_Required work_
Using the records that appear below, write out exactly the lines from the one with "founder-card-featured.html (Version B)</h4>" through the one with "2px solid #06b6d4;", keeping both end lines.

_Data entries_
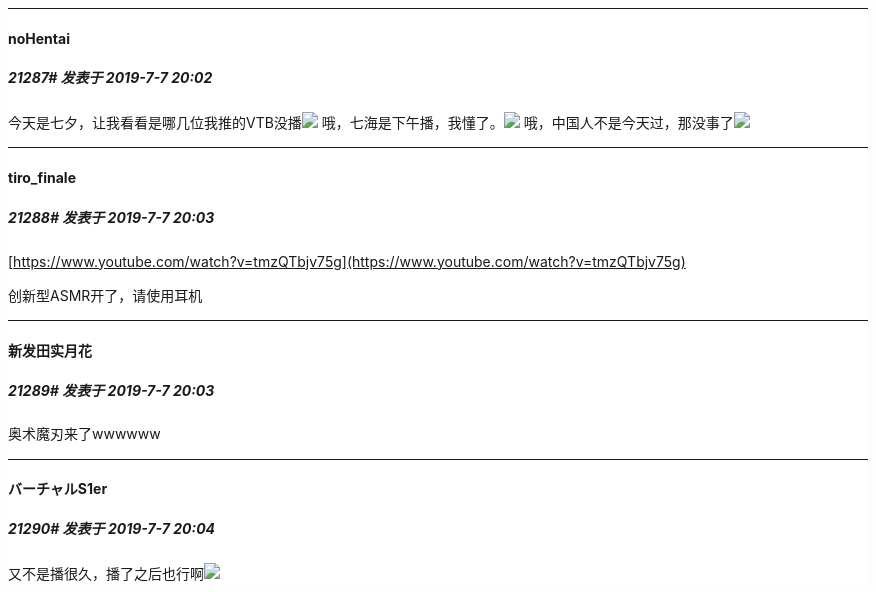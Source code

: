 





-----

####  noHentai  
##### 21287#       发表于 2019-7-7 20:02




今天是七夕，让我看看是哪几位我推的VTB没播<img src="https://static.saraba1st.com/image/smiley/face2017/089.png" referrerpolicy="no-referrer">
哦，七海是下午播，我懂了。<img src="https://static.saraba1st.com/image/smiley/face2017/138.png" referrerpolicy="no-referrer">
哦，中国人不是今天过，那没事了<img src="https://static.saraba1st.com/image/smiley/face2017/034.png" referrerpolicy="no-referrer">







-----

####  tiro_finale  
##### 21288#       发表于 2019-7-7 20:03



[https://www.youtube.com/watch?v=tmzQTbjv75g](https://www.youtube.com/watch?v=tmzQTbjv75g)


创新型ASMR开了，请使用耳机







-----

####  新发田实月花  
##### 21289#       发表于 2019-7-7 20:03




奥术魔刃来了wwwwww







-----

####  バーチャルS1er  
##### 21290#       发表于 2019-7-7 20:04




又不是播很久，播了之后也行啊<img src="https://static.saraba1st.com/image/smiley/face2017/067.png" referrerpolicy="no-referrer">
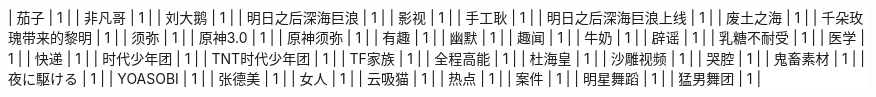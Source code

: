 | 茄子 | 1 |
| 非凡哥 | 1 |
| 刘大鹅 | 1 |
| 明日之后深海巨浪 | 1 |
| 影视 | 1 |
| 手工耿 | 1 |
| 明日之后深海巨浪上线 | 1 |
| 废土之海 | 1 |
| 千朵玫瑰带来的黎明 | 1 |
| 须弥 | 1 |
| 原神3.0 | 1 |
| 原神须弥 | 1 |
| 有趣 | 1 |
| 幽默 | 1 |
| 趣闻 | 1 |
| 牛奶 | 1 |
| 辟谣 | 1 |
| 乳糖不耐受 | 1 |
| 医学 | 1 |
| 快递 | 1 |
| 时代少年团 | 1 |
| TNT时代少年团 | 1 |
| TF家族 | 1 |
| 全程高能 | 1 |
| 杜海皇 | 1 |
| 沙雕视频 | 1 |
| 哭腔 | 1 |
| 鬼畜素材 | 1 |
| 夜に駆ける | 1 |
| YOASOBI | 1 |
| 张德美 | 1 |
| 女人 | 1 |
| 云吸猫 | 1 |
| 热点 | 1 |
| 案件 | 1 |
| 明星舞蹈 | 1 |
| 猛男舞团 | 1 |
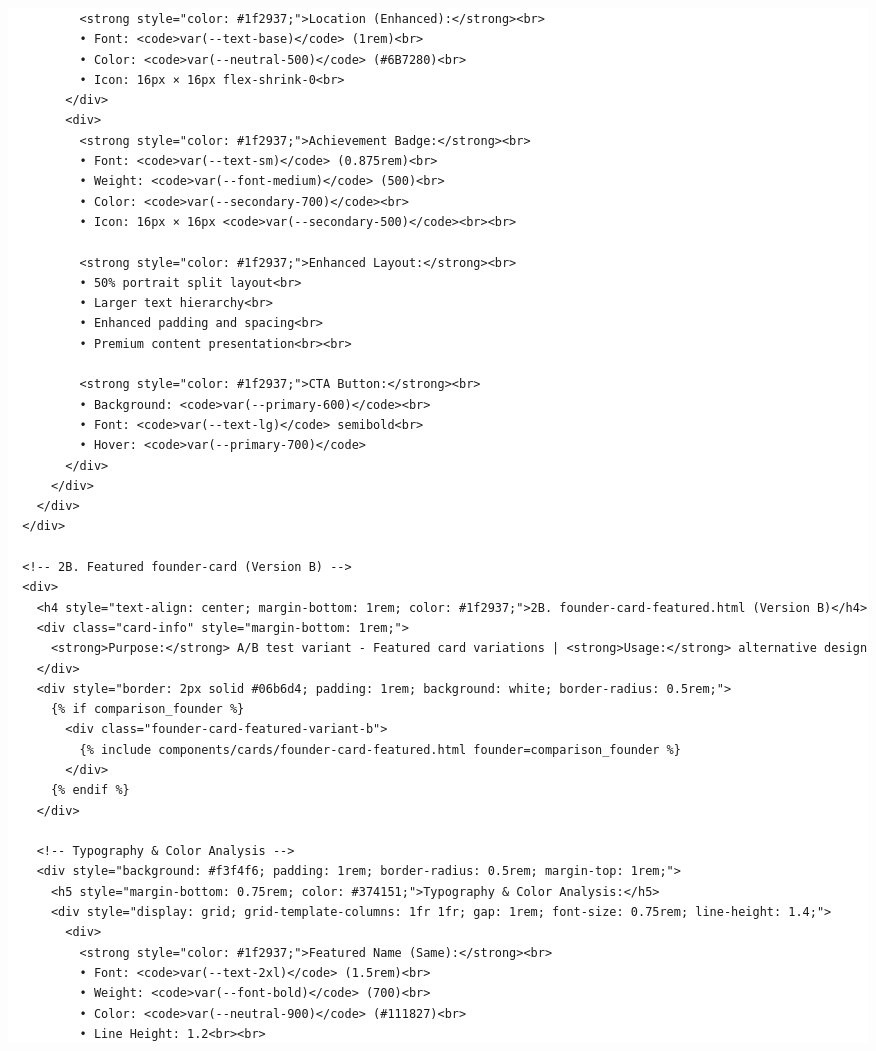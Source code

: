               <strong style="color: #1f2937;">Location (Enhanced):</strong><br>
              • Font: <code>var(--text-base)</code> (1rem)<br>
              • Color: <code>var(--neutral-500)</code> (#6B7280)<br>
              • Icon: 16px × 16px flex-shrink-0<br>
            </div>
            <div>
              <strong style="color: #1f2937;">Achievement Badge:</strong><br>
              • Font: <code>var(--text-sm)</code> (0.875rem)<br>
              • Weight: <code>var(--font-medium)</code> (500)<br>
              • Color: <code>var(--secondary-700)</code><br>
              • Icon: 16px × 16px <code>var(--secondary-500)</code><br><br>
              
              <strong style="color: #1f2937;">Enhanced Layout:</strong><br>
              • 50% portrait split layout<br>
              • Larger text hierarchy<br>
              • Enhanced padding and spacing<br>
              • Premium content presentation<br><br>
              
              <strong style="color: #1f2937;">CTA Button:</strong><br>
              • Background: <code>var(--primary-600)</code><br>
              • Font: <code>var(--text-lg)</code> semibold<br>
              • Hover: <code>var(--primary-700)</code>
            </div>
          </div>
        </div>
      </div>
      
      <!-- 2B. Featured founder-card (Version B) -->
      <div>
        <h4 style="text-align: center; margin-bottom: 1rem; color: #1f2937;">2B. founder-card-featured.html (Version B)</h4>
        <div class="card-info" style="margin-bottom: 1rem;">
          <strong>Purpose:</strong> A/B test variant - Featured card variations | <strong>Usage:</strong> alternative design
        </div>
        <div style="border: 2px solid #06b6d4; padding: 1rem; background: white; border-radius: 0.5rem;">
          {% if comparison_founder %}
            <div class="founder-card-featured-variant-b">
              {% include components/cards/founder-card-featured.html founder=comparison_founder %}
            </div>
          {% endif %}
        </div>
        
        <!-- Typography & Color Analysis -->
        <div style="background: #f3f4f6; padding: 1rem; border-radius: 0.5rem; margin-top: 1rem;">
          <h5 style="margin-bottom: 0.75rem; color: #374151;">Typography & Color Analysis:</h5>
          <div style="display: grid; grid-template-columns: 1fr 1fr; gap: 1rem; font-size: 0.75rem; line-height: 1.4;">
            <div>
              <strong style="color: #1f2937;">Featured Name (Same):</strong><br>
              • Font: <code>var(--text-2xl)</code> (1.5rem)<br>
              • Weight: <code>var(--font-bold)</code> (700)<br>
              • Color: <code>var(--neutral-900)</code> (#111827)<br>
              • Line Height: 1.2<br><br>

_Task response_
        <h4 style="text-align: center; margin-bottom: 1rem; color: #1f2937;">2B. founder-card-featured.html (Version B)</h4>
        <div class="card-info" style="margin-bottom: 1rem;">
          <strong>Purpose:</strong> A/B test variant - Featured card variations | <strong>Usage:</strong> alternative design
        </div>
        <div style="border: 2px solid #06b6d4; padding: 1rem; background: white; border-radius: 0.5rem;">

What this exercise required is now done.